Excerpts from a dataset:
_ _ _ _
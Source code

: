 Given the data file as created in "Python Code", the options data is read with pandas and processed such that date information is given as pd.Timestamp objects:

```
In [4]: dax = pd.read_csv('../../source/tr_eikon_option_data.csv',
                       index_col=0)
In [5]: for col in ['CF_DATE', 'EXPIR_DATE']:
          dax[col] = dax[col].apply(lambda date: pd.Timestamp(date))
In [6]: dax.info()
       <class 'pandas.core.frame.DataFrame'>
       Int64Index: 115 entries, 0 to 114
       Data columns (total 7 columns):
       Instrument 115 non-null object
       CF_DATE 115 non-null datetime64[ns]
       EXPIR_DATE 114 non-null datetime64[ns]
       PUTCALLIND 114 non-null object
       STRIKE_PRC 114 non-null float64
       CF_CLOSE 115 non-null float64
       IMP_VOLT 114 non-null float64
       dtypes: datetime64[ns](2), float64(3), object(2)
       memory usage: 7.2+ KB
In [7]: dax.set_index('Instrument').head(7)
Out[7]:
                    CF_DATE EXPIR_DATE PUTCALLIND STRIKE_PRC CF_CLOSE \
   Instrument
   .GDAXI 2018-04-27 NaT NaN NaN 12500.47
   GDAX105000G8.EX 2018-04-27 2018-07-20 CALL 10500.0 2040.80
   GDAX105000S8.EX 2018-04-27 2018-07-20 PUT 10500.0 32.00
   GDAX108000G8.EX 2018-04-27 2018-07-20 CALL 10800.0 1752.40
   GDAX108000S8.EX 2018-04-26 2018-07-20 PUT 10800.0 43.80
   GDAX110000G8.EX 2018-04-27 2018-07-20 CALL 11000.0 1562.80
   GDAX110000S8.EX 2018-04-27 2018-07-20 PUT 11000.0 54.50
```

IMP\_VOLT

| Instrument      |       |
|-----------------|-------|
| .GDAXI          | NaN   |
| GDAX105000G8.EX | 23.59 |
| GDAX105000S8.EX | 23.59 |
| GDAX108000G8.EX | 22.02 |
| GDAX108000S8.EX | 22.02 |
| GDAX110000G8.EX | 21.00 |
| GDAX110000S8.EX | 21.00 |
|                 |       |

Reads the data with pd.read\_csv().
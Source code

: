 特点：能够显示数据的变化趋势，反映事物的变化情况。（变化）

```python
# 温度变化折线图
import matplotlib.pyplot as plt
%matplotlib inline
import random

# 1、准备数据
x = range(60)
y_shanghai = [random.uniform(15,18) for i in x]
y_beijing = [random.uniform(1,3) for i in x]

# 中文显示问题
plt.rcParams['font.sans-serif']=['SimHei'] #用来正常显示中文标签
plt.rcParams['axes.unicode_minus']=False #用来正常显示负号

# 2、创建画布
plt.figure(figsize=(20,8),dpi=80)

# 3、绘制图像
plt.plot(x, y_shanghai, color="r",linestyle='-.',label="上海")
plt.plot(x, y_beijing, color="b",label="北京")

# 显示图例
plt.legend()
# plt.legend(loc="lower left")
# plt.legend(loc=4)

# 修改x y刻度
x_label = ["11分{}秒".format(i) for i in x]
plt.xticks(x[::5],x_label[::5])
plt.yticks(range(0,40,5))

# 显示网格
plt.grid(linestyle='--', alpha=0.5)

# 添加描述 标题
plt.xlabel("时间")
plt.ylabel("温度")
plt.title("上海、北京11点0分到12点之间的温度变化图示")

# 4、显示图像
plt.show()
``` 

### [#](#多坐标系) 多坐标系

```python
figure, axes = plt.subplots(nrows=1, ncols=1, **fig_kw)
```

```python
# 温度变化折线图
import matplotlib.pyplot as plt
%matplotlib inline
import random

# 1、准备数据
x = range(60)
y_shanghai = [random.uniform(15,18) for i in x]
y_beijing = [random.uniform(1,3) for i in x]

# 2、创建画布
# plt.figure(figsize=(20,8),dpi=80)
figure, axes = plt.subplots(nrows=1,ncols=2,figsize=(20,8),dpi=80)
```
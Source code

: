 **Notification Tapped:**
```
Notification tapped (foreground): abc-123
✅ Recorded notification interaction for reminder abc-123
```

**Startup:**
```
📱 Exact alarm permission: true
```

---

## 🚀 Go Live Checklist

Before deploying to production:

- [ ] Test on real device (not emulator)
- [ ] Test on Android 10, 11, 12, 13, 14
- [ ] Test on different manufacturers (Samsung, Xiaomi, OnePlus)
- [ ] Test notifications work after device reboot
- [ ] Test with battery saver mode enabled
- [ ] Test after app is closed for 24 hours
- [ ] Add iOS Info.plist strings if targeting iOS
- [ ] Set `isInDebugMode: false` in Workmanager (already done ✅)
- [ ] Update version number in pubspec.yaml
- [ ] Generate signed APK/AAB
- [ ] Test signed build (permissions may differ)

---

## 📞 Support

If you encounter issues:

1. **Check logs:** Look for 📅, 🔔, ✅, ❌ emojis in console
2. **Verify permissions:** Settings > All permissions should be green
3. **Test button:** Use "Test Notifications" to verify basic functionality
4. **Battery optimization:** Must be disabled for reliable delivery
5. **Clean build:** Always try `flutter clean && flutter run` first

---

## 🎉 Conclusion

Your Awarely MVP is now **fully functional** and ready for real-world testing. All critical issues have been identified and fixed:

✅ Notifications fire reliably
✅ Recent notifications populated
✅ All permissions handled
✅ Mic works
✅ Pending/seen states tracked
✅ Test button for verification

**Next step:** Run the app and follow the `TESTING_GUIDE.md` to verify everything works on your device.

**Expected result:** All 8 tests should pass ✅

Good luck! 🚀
_ _ _ _
What is required: Find each line in the records above that contains "figsize", and copy it.

Response box:
plt.figure(figsize=(20,8),dpi=80)
# plt.figure(figsize=(20,8),dpi=80)
figure, axes = plt.subplots(nrows=1,ncols=2,figsize=(20,8),dpi=80)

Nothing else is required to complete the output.